Bapak dari mama asli Klaten, ibu mama asli Karanganyar
bapak dari papa asli Pedan besar di Laweyan, ibu papa asli Jagalan, Solo
bapak mertua aku asli Tawangmangu, ibu mertuaku asli Wirengan, Baluwarti, Solo
(aku jelasin gini semoga pada ngerti daerah-daerah itu)
jadi kesimpulannya aku orang jawa tulen, suamipun jawa tulen..
aku dibesarkan oleh banyak ibu, seperti yang pernah aku kisahkan..
dan dari ibu-ibuku itu aku dibesarkan dengan falsafah dan aturan JAWA
menurut aku, menguasai bahasa ibu adalah hal yang wajib, sebagai orang jawa aku harus bisa berbahasa jawa yang baik, dalam keseharianpun dirumah kami menggunakan bahasa jawa.

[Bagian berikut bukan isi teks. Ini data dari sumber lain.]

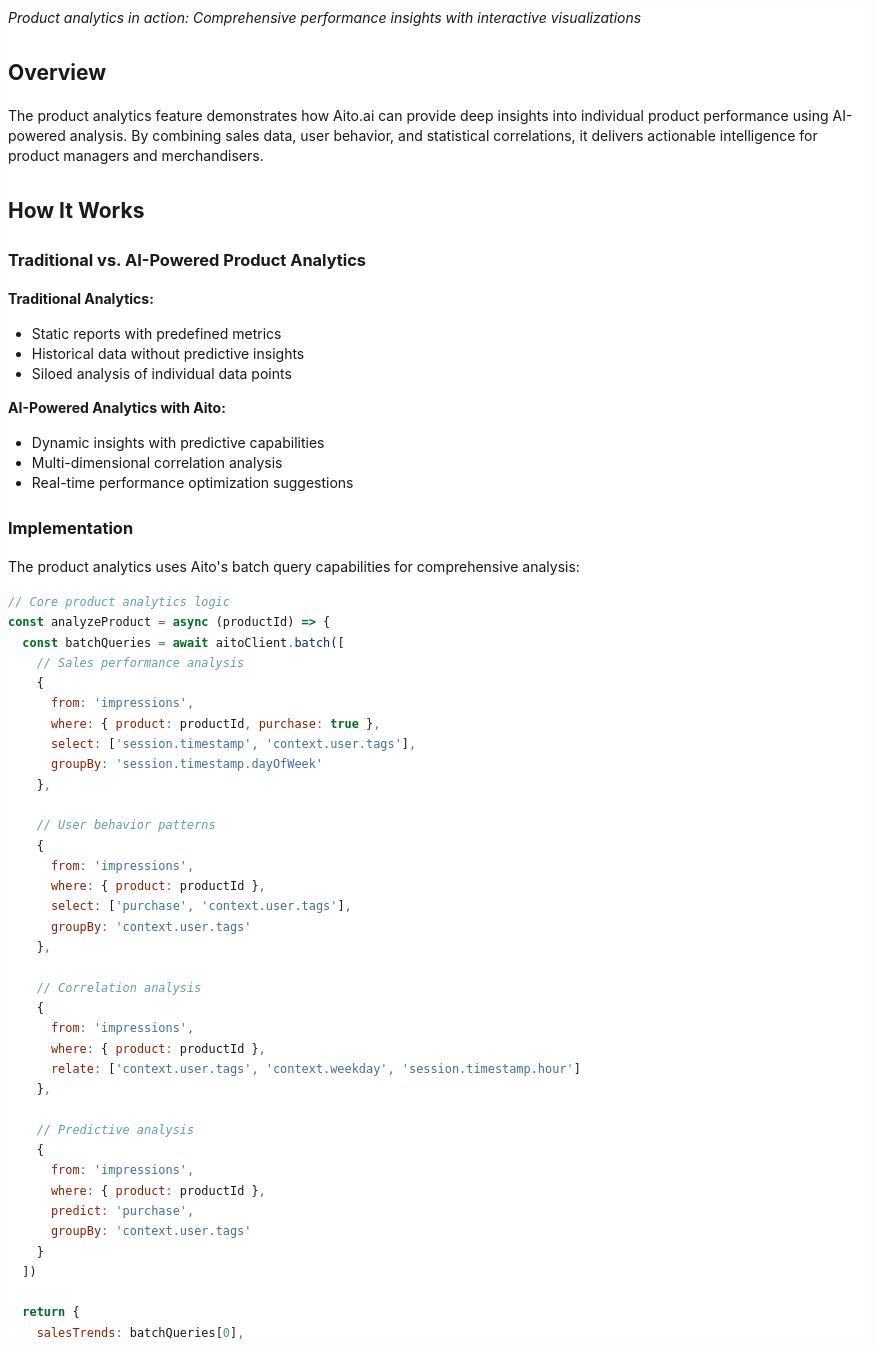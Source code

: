 *Product analytics in action: Comprehensive performance insights with interactive visualizations*

## Overview

The product analytics feature demonstrates how Aito.ai can provide deep insights into individual product performance using AI-powered analysis. By combining sales data, user behavior, and statistical correlations, it delivers actionable intelligence for product managers and merchandisers.

## How It Works

### Traditional vs. AI-Powered Product Analytics

**Traditional Analytics:**
- Static reports with predefined metrics
- Historical data without predictive insights
- Siloed analysis of individual data points

**AI-Powered Analytics with Aito:**
- Dynamic insights with predictive capabilities
- Multi-dimensional correlation analysis
- Real-time performance optimization suggestions

### Implementation

The product analytics uses Aito's batch query capabilities for comprehensive analysis:

```javascript
// Core product analytics logic
const analyzeProduct = async (productId) => {
  const batchQueries = await aitoClient.batch([
    // Sales performance analysis
    {
      from: 'impressions',
      where: { product: productId, purchase: true },
      select: ['session.timestamp', 'context.user.tags'],
      groupBy: 'session.timestamp.dayOfWeek'
    },
    
    // User behavior patterns
    {
      from: 'impressions', 
      where: { product: productId },
      select: ['purchase', 'context.user.tags'],
      groupBy: 'context.user.tags'
    },
    
    // Correlation analysis
    {
      from: 'impressions',
      where: { product: productId },
      relate: ['context.user.tags', 'context.weekday', 'session.timestamp.hour']
    },
    
    // Predictive analysis
    {
      from: 'impressions',
      where: { product: productId },
      predict: 'purchase',
      groupBy: 'context.user.tags'
    }
  ])
  
  return {
    salesTrends: batchQueries[0],
```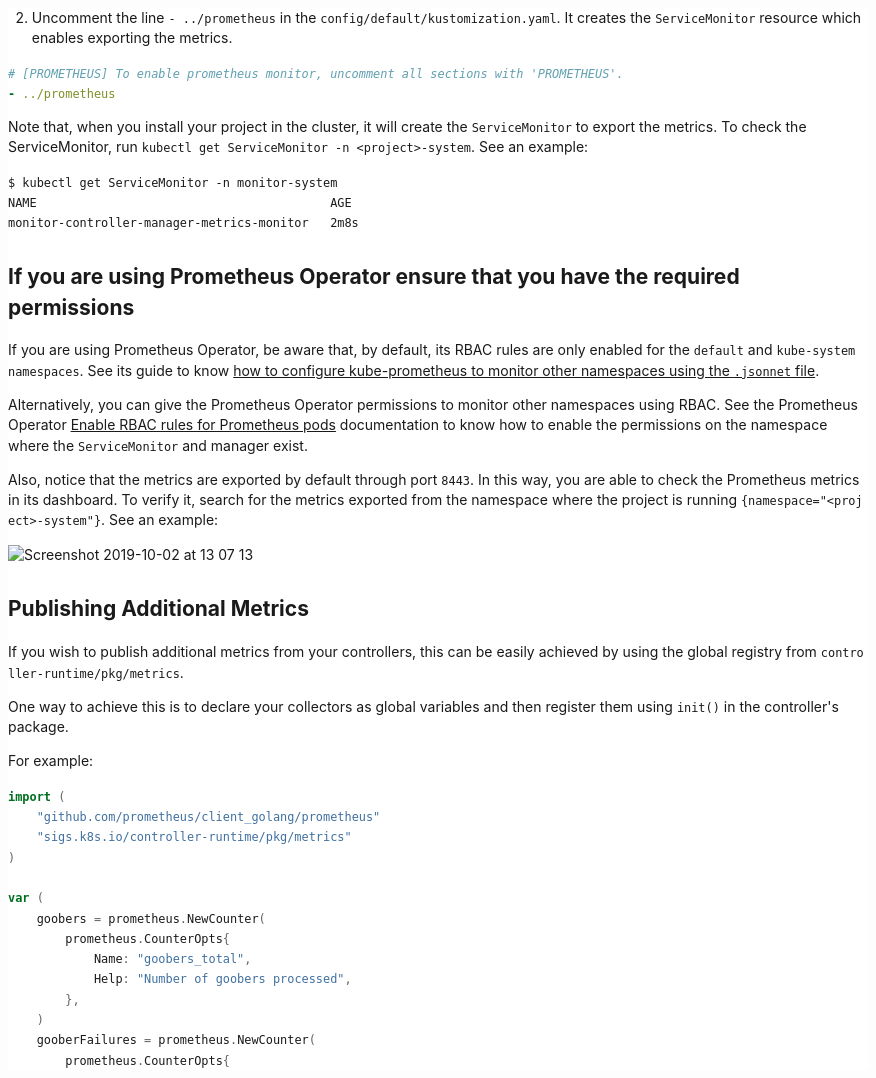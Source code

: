 2. Uncomment the line `- ../prometheus` in the `config/default/kustomization.yaml`.
   It creates the `ServiceMonitor` resource which enables exporting the metrics.

```yaml
# [PROMETHEUS] To enable prometheus monitor, uncomment all sections with 'PROMETHEUS'.
- ../prometheus
```

Note that, when you install your project in the cluster, it will create the
`ServiceMonitor` to export the metrics. To check the ServiceMonitor,
run `kubectl get ServiceMonitor -n <project>-system`. See an example:

```
$ kubectl get ServiceMonitor -n monitor-system
NAME                                         AGE
monitor-controller-manager-metrics-monitor   2m8s
```

<aside class="warning">
<h2>If you are using Prometheus Operator ensure that you have the required
permissions</h2>

If you are using Prometheus Operator, be aware that, by default, its RBAC
rules are only enabled for the `default` and `kube-system namespaces`. See its
guide to know [how to configure kube-prometheus to monitor other namespaces using the `.jsonnet` file](https://github.com/prometheus-operator/kube-prometheus/blob/main/docs/monitoring-other-namespaces.md).

Alternatively, you can give the Prometheus Operator permissions to monitor other namespaces using RBAC. See the Prometheus Operator
[Enable RBAC rules for Prometheus pods](https://github.com/prometheus-operator/prometheus-operator/blob/main/Documentation/user-guides/getting-started.md#enable-rbac-rules-for-prometheus-pods)
documentation to know how to enable the permissions on the namespace where the
`ServiceMonitor` and manager exist.
</aside>

Also, notice that the metrics are exported by default through port `8443`. In this way,
you are able to check the Prometheus metrics in its dashboard. To verify it, search
for the metrics exported from the namespace where the project is running
`{namespace="<project>-system"}`. See an example:

<img width="1680" alt="Screenshot 2019-10-02 at 13 07 13" src="https://user-images.githubusercontent.com/7708031/66042888-a497da80-e515-11e9-9d77-d8a9fc1159a5.png">

## Publishing Additional Metrics

If you wish to publish additional metrics from your controllers, this
can be easily achieved by using the global registry from
`controller-runtime/pkg/metrics`.

One way to achieve this is to declare your collectors as global variables and then register them using `init()` in the controller's package.

For example:

```go
import (
    "github.com/prometheus/client_golang/prometheus"
    "sigs.k8s.io/controller-runtime/pkg/metrics"
)

var (
    goobers = prometheus.NewCounter(
        prometheus.CounterOpts{
            Name: "goobers_total",
            Help: "Number of goobers processed",
        },
    )
    gooberFailures = prometheus.NewCounter(
        prometheus.CounterOpts{
```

aku diajarkan bagaimana jika harus berbicara dengan orang lain, mama selalu bilang sama siapapun kita harus "boso"
boso artinya, aku harus berbahasa jawa halus dengan orang lain terlebih orang yang lebih tuwa, baik dia keluarga, kerabat, sampai penjual sayur di pasar dan tukang becakpun, harus kita hargai..
(aturan ini berlaku terlebih ketika aku berada di Solo, kalu pas nggak di solo ya mana mungkin)
walaupun untuk kepentingan globalisasi dan perkembangan jaman menguasai bahasa asing itu penting, tapi tak juga lantas mengesampingkan bahasa ibu kita.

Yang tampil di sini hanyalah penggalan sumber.